▶ **EXERCISE REQUIREMENTS**: Pictures stay out. Extract the lines below from the first one through the line with "demo environment credentials.", both included.

▶ **TASK MATERIAL**:
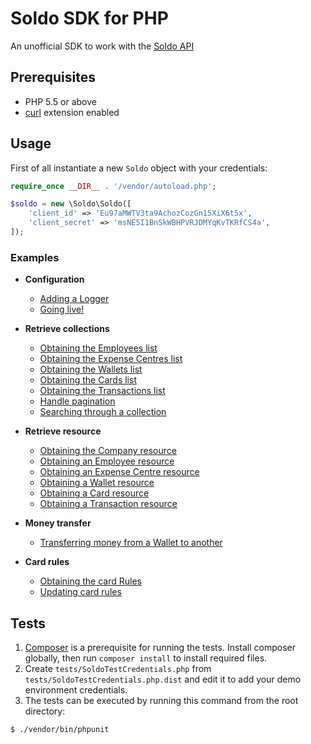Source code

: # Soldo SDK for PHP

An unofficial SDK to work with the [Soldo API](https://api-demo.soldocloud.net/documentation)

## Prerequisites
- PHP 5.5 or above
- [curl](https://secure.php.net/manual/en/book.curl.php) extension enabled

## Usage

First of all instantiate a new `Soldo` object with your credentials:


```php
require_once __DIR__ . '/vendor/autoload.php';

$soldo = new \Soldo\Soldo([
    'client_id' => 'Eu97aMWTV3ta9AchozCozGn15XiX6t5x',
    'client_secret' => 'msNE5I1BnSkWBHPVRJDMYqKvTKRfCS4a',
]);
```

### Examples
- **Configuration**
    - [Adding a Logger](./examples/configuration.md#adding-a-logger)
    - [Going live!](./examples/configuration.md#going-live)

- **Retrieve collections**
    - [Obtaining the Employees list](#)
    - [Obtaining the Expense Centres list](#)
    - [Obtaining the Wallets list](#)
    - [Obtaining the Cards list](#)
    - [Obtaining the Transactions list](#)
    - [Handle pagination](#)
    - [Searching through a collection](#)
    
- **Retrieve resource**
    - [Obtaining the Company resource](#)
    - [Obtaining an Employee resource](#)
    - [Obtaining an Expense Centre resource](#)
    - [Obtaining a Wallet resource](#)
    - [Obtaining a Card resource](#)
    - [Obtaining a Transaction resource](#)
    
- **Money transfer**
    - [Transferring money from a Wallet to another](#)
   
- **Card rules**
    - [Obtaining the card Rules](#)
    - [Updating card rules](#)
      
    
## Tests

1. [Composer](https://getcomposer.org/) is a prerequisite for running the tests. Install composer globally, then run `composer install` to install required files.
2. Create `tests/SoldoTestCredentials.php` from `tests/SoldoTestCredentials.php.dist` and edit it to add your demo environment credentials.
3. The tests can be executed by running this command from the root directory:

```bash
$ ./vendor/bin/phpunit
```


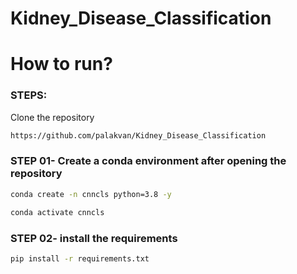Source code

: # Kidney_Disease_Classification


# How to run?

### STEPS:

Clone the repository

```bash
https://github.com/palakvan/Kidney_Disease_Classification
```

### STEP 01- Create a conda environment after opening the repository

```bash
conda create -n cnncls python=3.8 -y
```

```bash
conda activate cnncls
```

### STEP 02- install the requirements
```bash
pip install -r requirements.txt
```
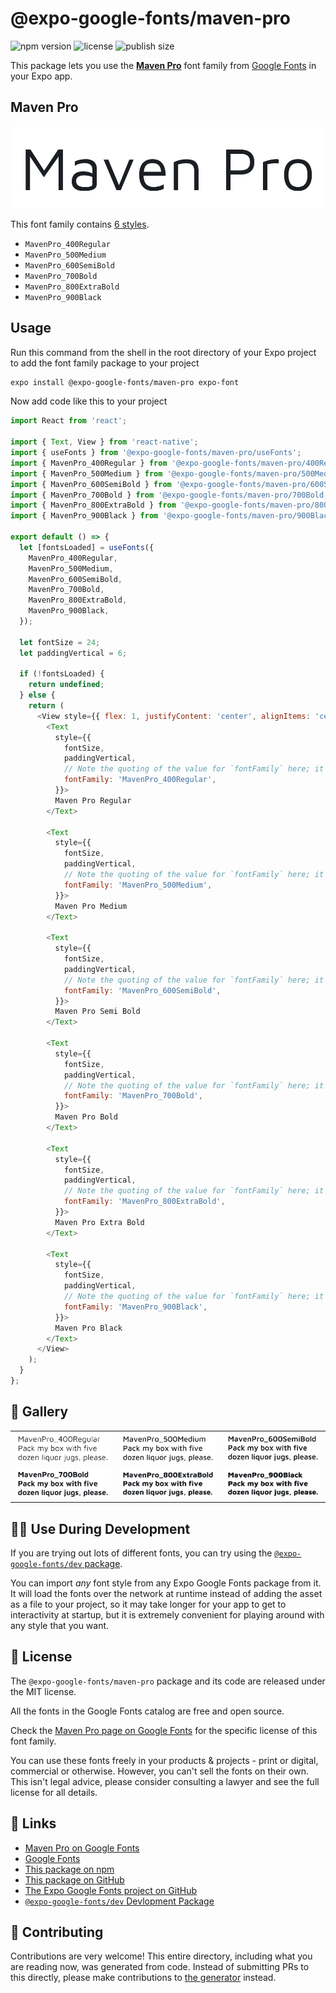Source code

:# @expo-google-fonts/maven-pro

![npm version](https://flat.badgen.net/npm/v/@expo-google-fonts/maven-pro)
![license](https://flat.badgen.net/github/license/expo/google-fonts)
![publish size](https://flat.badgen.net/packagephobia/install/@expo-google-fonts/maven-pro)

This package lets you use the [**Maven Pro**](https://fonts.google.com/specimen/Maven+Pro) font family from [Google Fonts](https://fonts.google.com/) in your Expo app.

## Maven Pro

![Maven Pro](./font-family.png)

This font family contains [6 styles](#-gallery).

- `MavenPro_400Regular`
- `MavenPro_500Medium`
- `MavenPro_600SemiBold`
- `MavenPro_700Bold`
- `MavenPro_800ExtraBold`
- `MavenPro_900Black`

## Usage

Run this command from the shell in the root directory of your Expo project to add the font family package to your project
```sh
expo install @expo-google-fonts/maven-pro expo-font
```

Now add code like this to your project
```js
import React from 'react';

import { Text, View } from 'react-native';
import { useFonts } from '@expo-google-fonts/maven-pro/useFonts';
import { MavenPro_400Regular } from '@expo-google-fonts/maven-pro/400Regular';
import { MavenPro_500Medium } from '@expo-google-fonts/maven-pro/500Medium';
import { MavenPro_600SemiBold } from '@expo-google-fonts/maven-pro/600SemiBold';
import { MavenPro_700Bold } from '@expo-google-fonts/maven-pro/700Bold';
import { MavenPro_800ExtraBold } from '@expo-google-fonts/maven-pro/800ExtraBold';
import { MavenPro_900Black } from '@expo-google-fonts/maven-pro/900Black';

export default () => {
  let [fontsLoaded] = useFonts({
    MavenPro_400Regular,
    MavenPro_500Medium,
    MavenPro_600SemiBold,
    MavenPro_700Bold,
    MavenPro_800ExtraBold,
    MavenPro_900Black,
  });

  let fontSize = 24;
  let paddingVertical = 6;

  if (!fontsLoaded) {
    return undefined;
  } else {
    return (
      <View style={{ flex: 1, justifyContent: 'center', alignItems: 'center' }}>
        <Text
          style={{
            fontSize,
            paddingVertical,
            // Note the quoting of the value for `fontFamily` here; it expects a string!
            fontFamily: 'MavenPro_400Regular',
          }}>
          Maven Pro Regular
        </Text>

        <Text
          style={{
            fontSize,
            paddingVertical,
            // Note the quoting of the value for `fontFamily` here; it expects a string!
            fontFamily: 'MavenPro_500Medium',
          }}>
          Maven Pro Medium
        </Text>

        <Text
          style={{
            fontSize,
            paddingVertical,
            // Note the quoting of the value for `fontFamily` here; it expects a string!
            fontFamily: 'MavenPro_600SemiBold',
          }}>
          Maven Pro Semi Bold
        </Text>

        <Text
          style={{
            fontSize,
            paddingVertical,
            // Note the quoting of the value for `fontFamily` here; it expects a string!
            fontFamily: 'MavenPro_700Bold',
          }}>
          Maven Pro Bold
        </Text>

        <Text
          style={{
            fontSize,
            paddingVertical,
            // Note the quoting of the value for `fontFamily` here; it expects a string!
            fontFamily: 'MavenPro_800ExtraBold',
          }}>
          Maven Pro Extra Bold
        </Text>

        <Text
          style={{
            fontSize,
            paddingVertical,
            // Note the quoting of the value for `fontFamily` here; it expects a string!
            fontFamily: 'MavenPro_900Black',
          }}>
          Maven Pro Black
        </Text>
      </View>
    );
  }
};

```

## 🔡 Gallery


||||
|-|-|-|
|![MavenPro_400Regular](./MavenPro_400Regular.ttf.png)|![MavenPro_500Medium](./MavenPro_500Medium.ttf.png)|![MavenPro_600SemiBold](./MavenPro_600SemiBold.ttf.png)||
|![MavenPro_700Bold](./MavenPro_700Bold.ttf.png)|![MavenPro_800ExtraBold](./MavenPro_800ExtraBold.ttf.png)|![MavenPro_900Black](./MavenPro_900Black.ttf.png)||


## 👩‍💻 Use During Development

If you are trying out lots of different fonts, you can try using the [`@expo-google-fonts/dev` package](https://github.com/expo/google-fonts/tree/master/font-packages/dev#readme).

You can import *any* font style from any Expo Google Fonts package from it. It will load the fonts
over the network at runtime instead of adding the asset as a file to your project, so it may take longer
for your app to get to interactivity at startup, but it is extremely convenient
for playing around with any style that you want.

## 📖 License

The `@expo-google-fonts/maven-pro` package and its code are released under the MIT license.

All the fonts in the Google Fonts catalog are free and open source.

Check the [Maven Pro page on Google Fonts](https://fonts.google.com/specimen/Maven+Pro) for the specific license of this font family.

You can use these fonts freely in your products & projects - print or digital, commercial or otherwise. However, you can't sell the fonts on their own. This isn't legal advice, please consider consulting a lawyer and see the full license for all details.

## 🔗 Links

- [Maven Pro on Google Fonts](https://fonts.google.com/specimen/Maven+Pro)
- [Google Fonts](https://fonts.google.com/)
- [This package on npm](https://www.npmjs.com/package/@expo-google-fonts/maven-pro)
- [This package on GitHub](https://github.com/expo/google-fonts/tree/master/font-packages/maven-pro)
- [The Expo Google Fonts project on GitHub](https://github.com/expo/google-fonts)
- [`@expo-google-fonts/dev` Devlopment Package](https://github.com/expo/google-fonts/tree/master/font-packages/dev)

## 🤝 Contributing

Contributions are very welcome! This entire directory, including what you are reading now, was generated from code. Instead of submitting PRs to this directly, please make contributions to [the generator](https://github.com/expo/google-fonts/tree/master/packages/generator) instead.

▶ **ANSWER SPACE**:
Source code

: # Soldo SDK for PHP

An unofficial SDK to work with the [Soldo API](https://api-demo.soldocloud.net/documentation)

## Prerequisites
- PHP 5.5 or above
- [curl](https://secure.php.net/manual/en/book.curl.php) extension enabled

## Usage

First of all instantiate a new `Soldo` object with your credentials:


```php
require_once __DIR__ . '/vendor/autoload.php';

$soldo = new \Soldo\Soldo([
    'client_id' => 'Eu97aMWTV3ta9AchozCozGn15XiX6t5x',
    'client_secret' => 'msNE5I1BnSkWBHPVRJDMYqKvTKRfCS4a',
]);
```

### Examples
- **Configuration**
    - [Adding a Logger](./examples/configuration.md#adding-a-logger)
    - [Going live!](./examples/configuration.md#going-live)

- **Retrieve collections**
    - [Obtaining the Employees list](#)
    - [Obtaining the Expense Centres list](#)
    - [Obtaining the Wallets list](#)
    - [Obtaining the Cards list](#)
    - [Obtaining the Transactions list](#)
    - [Handle pagination](#)
    - [Searching through a collection](#)
    
- **Retrieve resource**
    - [Obtaining the Company resource](#)
    - [Obtaining an Employee resource](#)
    - [Obtaining an Expense Centre resource](#)
    - [Obtaining a Wallet resource](#)
    - [Obtaining a Card resource](#)
    - [Obtaining a Transaction resource](#)
    
- **Money transfer**
    - [Transferring money from a Wallet to another](#)
   
- **Card rules**
    - [Obtaining the card Rules](#)
    - [Updating card rules](#)
      
    
## Tests

1. [Composer](https://getcomposer.org/) is a prerequisite for running the tests. Install composer globally, then run `composer install` to install required files.
2. Create `tests/SoldoTestCredentials.php` from `tests/SoldoTestCredentials.php.dist` and edit it to add your demo environment credentials.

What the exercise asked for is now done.